I don't know, I feel there is a double 'conceptual' mistake at the heart of all this.
First, the belief, in my view a little immature, that there is a single 'best' produce in each category: 'the best scallops', 'the best turbot', etc. There are many ways to be great for a piece of seafood or meat, and it is preposterous to believe to have identified the unique best. I come from a country where cuisine is strongly ingredient-based, and where many people, people like us I mean, are obsessed by quality of produce, and I honestly believe that I have eaten stuff to which nothing can be declared superior (just caugtht Mediterranean fish that brings tear to your eyes so good it is, rare breeds of pork or lamb or cows you've never heard of, unbelievable vegetables, bread and pasta from superselected flours, etc.), yet I wouldn't for one moment say I have eaten the unique best.

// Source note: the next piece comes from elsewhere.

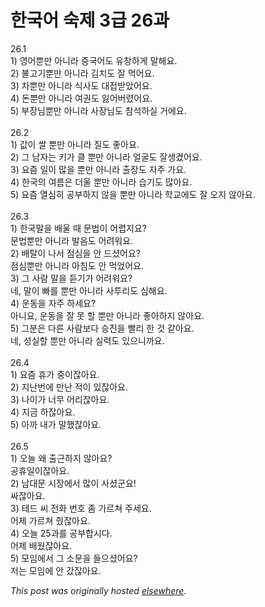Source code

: # 한국어 숙제 3급 26과

<p>26.1<br>1) &#50689;&#50612;&#49104;&#47564; &#50500;&#45768;&#46972; &#51473;&#44397;&#50612;&#46020; &#50976;&#52285;&#54616;&#44172; &#47568;&#54644;&#50836;.<br>2) &#48520;&#44256;&#44592;&#49104;&#47564; &#50500;&#45768;&#46972; &#44608;&#52824;&#46020; &#51096; &#47673;&#50612;&#50836;.<br>3) &#52264;&#49104;&#47564; &#50500;&#45768;&#46972; &#49885;&#49324;&#46020; &#45824;&#51217;&#48155;&#50520;&#50612;&#50836;.<br>4) &#46024;&#49104;&#47564; &#50500;&#45768;&#46972; &#50668;&#44428;&#46020; &#51075;&#50612;&#48260;&#47160;&#50612;&#50836;.<br>5) &#48512;&#51109;&#45784;&#49104;&#47564; &#50500;&#45768;&#46972; &#49324;&#51109;&#45784;&#46020; &#52280;&#49437;&#54616;&#49892; &#44144;&#50640;&#50836;.<br><br>26.2<br>1) &#44050;&#51060; &#49920; &#49104;&#47564; &#50500;&#45768;&#46972; &#51656;&#46020; &#51339;&#50500;&#50836;.<br>2) &#44536; &#45224;&#51088;&#45716; &#53412;&#44032; &#53364; &#49104;&#47564; &#50500;&#45768;&#46972; &#50620;&#44404;&#46020; &#51096;&#49373;&#44220;&#50612;&#50836;.<br>3) &#50836;&#51608; &#51068;&#51060; &#47566;&#51012; &#49104;&#47564; &#50500;&#45768;&#46972; &#52636;&#51109;&#46020; &#51088;&#51452; &#44032;&#50836;.<br>4) &#54620;&#44397;&#51032; &#50668;&#47492;&#51008; &#45908;&#50872; &#49104;&#47564; &#50500;&#45768;&#46972; &#49845;&#44592;&#46020; &#47566;&#50500;&#50836;.<br>5) &#50836;&#51608; &#50676;&#49900;&#55176; &#44277;&#48512;&#54616;&#51648; &#50506;&#51012; &#49104;&#47564; &#50500;&#45768;&#46972; &#54617;&#44368;&#50640;&#46020; &#51096; &#50724;&#51648; &#50506;&#50500;&#50836;.<br><br>26.3<br>1) &#54620;&#44397;&#47568;&#51012; &#48176;&#50872; &#46412; &#47928;&#48277;&#51060; &#50612;&#47157;&#51648;&#50836;?<br>&#47928;&#48277;&#49104;&#47564; &#50500;&#45768;&#46972; &#48156;&#51020;&#46020; &#50612;&#47140;&#50892;&#50836;.<br>2) &#48176;&#53448;&#51060; &#45208;&#49436; &#51216;&#49900;&#51012; &#50504; &#46300;&#49512;&#50612;&#50836;?<br>&#51216;&#49900;&#49104;&#47564; &#50500;&#45768;&#46972; &#50500;&#52840;&#46020; &#50504; &#47673;&#50632;&#50612;&#50836;.<br>3) &#44536; &#49324;&#46988; &#47568;&#51012; &#46307;&#44592;&#44032; &#50612;&#47140;&#50892;&#50836;?<br>&#45348;, &#47568;&#51060; &#48736;&#47484; &#49104;&#47564; &#50500;&#45768;&#46972; &#49324;&#53804;&#47532;&#46020; &#49900;&#54644;&#50836;.<br>4) &#50868;&#46041;&#51012; &#51088;&#51452; &#54616;&#49464;&#50836;?<br>&#50500;&#45768;&#50836;, &#50868;&#46041;&#51012; &#51096; &#47803; &#54624; &#49104;&#47564; &#50500;&#45768;&#46972; &#51339;&#50500;&#54616;&#51648; &#50506;&#50500;&#50836;.<br>5) &#44536;&#48516;&#51008; &#45796;&#47480; &#49324;&#46988;&#48372;&#45796; &#49849;&#51652;&#51012; &#48744;&#47532; &#54620; &#44163; &#44057;&#50500;&#50836;.<br>&#45348;, &#49457;&#49892;&#54624; &#49104;&#47564; &#50500;&#45768;&#46972; &#49892;&#47141;&#46020; &#51080;&#51004;&#45768;&#44620;&#50836;.<br><br>26.4<br>1) &#50836;&#51608; &#55092;&#44032; &#51473;&#51060;&#51094;&#50500;&#50836;.<br>2) &#51648;&#45212;&#48264;&#50640; &#47564;&#45212; &#51201;&#51060; &#51080;&#51094;&#50500;&#50836;.<br>3) &#45208;&#51060;&#44032; &#45320;&#47924; &#50612;&#47532;&#51094;&#50500;&#50836;.<br>4) &#51648;&#44552; &#54616;&#51094;&#50500;&#50836;.<br>5) &#50500;&#44620; &#45236;&#44032; &#47568;&#54664;&#51094;&#50500;&#50836;.<br><br>26.5<br>1) &#50724;&#45720; &#50780; &#52636;&#44540;&#54616;&#51648; &#50506;&#50500;&#50836;?<br>&#44277;&#55092;&#51068;&#51060;&#51094;&#50500;&#50836;.<br>2) &#45224;&#45824;&#47928; &#49884;&#51109;&#50640;&#49436; &#47566;&#51060; &#49324;&#49512;&#44400;&#50836;!<br>&#49912;&#51094;&#50500;&#50836;.<br>3) &#53580;&#46300; &#50472; &#51204;&#54868; &#48264;&#54840; &#51328; &#44032;&#47476;&#52432; &#51452;&#49464;&#50836;.<br>&#50612;&#51228; &#44032;&#47476;&#52432; &#51500;&#51094;&#50500;&#50836;.<br>4) &#50724;&#45720; 25&#44284;&#47484; &#44277;&#48512;&#54633;&#49884;&#45796;.<br>&#50612;&#51228; &#48176;&#50912;&#51094;&#50500;&#50836;.<br>5) &#47784;&#51076;&#50640;&#49436; &#44536; &#49548;&#47928;&#51012; &#46308;&#51004;&#49512;&#50612;&#50836;?<br>&#51200;&#45716; &#47784;&#51076;&#50640; &#50504; &#44052;&#51094;&#50500;&#50836;.</p>


*This post was originally hosted [elsewhere](http://planspace.blogspot.com/2009/05/3-26.html).*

Another farmer in the next valley may be raising equally, yet differently, flavoursome lambs; another restaurant may know a different fisherman who procures equally marvelous seabass. In the two times I was at Hedone I found the produce truly excellent, but hand on heart I could not say that the scallops or the pork or the turbot I had there were uniquely the best: I've had equally marvellous scallops, pork or turbot in Italy, France, Spain and yes, even the UK - here in Scotland in particular, and, I should notice, without all the strained obsession and fanfare and worshipping choruses that seems to accompany Jonsson's searches. (To be fair, I'll make an exception for the pigeon). The fact that Jonsson is deeply obsessed does not mean that he will in the end find a pork that is definitely superior to that served by every single other chef in the UK: does there exist a uniquely best farmer that raises pigs, cows, lambs just for Jonsson, or a special fisherman who knows a special race of turbot caught in a special spot of water nobody else knows just for Jonsson? Come on. Rest assured that Ducasse and his suppliers, and others, will find equally good turbots.

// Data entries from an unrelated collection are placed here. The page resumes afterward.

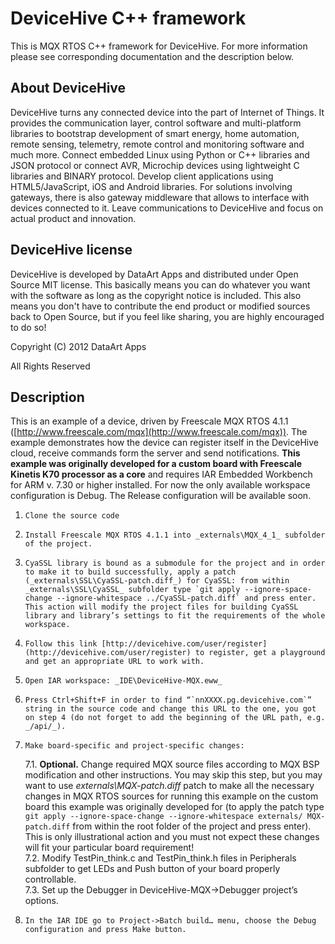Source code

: # DeviceHive C++ framework

This is MQX RTOS C++ framework for DeviceHive. For more information please see corresponding documentation and the description below.
## About DeviceHive

DeviceHive turns any connected device into the part of Internet of Things. It provides the communication layer, control software and multi-platform libraries to bootstrap development of smart energy, home automation, remote sensing, telemetry, remote control and monitoring software and much more. Connect embedded Linux using Python or C++ libraries and JSON protocol or connect AVR, Microchip devices using lightweight C libraries and BINARY protocol. Develop client applications using HTML5/JavaScript, iOS and Android libraries. For solutions involving gateways, there is also gateway middleware that allows to interface with devices connected to it. Leave communications to DeviceHive and focus on actual product and innovation.
## DeviceHive license

DeviceHive is developed by DataArt Apps and distributed under Open Source MIT license. This basically means you can do whatever you want with the software as long as the copyright notice is included. This also means you don't have to contribute the end product or modified sources back to Open Source, but if you feel like sharing, you are highly encouraged to do so!

Copyright (C) 2012 DataArt Apps

All Rights Reserved
## Description

This is an example of a device, driven by Freescale MQX RTOS 4.1.1 ([http://www.freescale.com/mqx](http://www.freescale.com/mqx)). The example demonstrates how the device can register itself in the DeviceHive cloud, receive commands form the server and send notifications. **This example was originally developed for a custom board with Freescale Kinetis K70 processor as a core** and requires IAR Embedded Workbench for ARM v. 7.30 or higher installed. For now the only available workspace configuration is Debug. The Release configuration will be available soon.

1.     Clone the source code
2.     Install Freescale MQX RTOS 4.1.1 into _externals\MQX_4_1_ subfolder of the project.
3.     CyaSSL library is bound as a submodule for the project and in order to make it to build successfully, apply a patch (_externals\SSL\CyaSSL-patch.diff_) for CyaSSL: from within _externals\SSL\CyaSSL_ subfolder type `git apply --ignore-space-change --ignore-whitespace ../CyaSSL-patch.diff` and press enter. This action will modify the project files for building CyaSSL library and library’s settings to fit the requirements of the whole workspace.
4.     Follow this link [http://devicehive.com/user/register](http://devicehive.com/user/register) to register, get a playground and get an appropriate URL to work with.
5.     Open IAR workspace: _IDE\DeviceHive-MQX.eww_
6.     Press Ctrl+Shift+F in order to find “`nnXXXX.pg.devicehive.com`” string in the source code and change this URL to the one, you got on step 4 (do not forget to add the beginning of the URL path, e.g. _/api/_).
7.     Make board-specific and project-specific changes:  
     7.1. **Optional.** Change required MQX source files according to MQX BSP modification and other instructions. You may skip this step, but you may want to use _externals\MQX-patch.diff_ patch to make all the necessary changes in MQX RTOS sources for running this example on the custom board this example was originally developed for (to apply the patch type `git apply --ignore-space-change --ignore-whitespace externals/ MQX-patch.diff` from within the root folder of the project and press enter). This is only illustrational action and you must not expect these changes will fit your particular board requirement!  
     7.2. Modify TestPin_think.c and TestPin_think.h files in Peripherals subfolder to get LEDs and Push button of your board properly controllable.  
     7.3. Set up the Debugger in DeviceHive-MQX->Debugger project’s options.
8.     In the IAR IDE go to Project->Batch build… menu, choose the Debug configuration and press Make button.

The second point I would make is this. Even assuming Jonsson's produce had a slight edge on everybody else's, we are really talking nuances here, subtle nuances that can be undone by many other factors. Notably, cooking. Now, Jonsson's feat of opening a restaurant at this level given his background is nothing short of amazing and I admire him enormously for this - but the fact remains that being a top chef, in particular a 2* level chef as many say, is setting the bar very high, a bar that in my visits he was very, very, very far from passing, and thus a bar that is set ridiculously high for what Hedone is. This is my opinion of course, but while the cooking was good, there was some coarseness and some inconsistency of execution that makes it almost offensive for other very hard working professionals, who've perhaps sacrificed their youth undergoing terribly tough and long and disciplined training, to be compared to what can olny be described as a (very) talented amateur. Yes Andy Hayler and Matthew, we have understood that at Hedone we find scallops that are still wriggling so fresh they are, and that therefore they are very sweet: yet a great dish of scallops is not the winner in a competition for the sweetest scallops in the world. It is the winner in a competition for the best and most originally prepared scallops in the world. And in this competition the Hedone dish did not even make it to the podium.
Edited by Man, 15 July 2012 - 01:49 AM.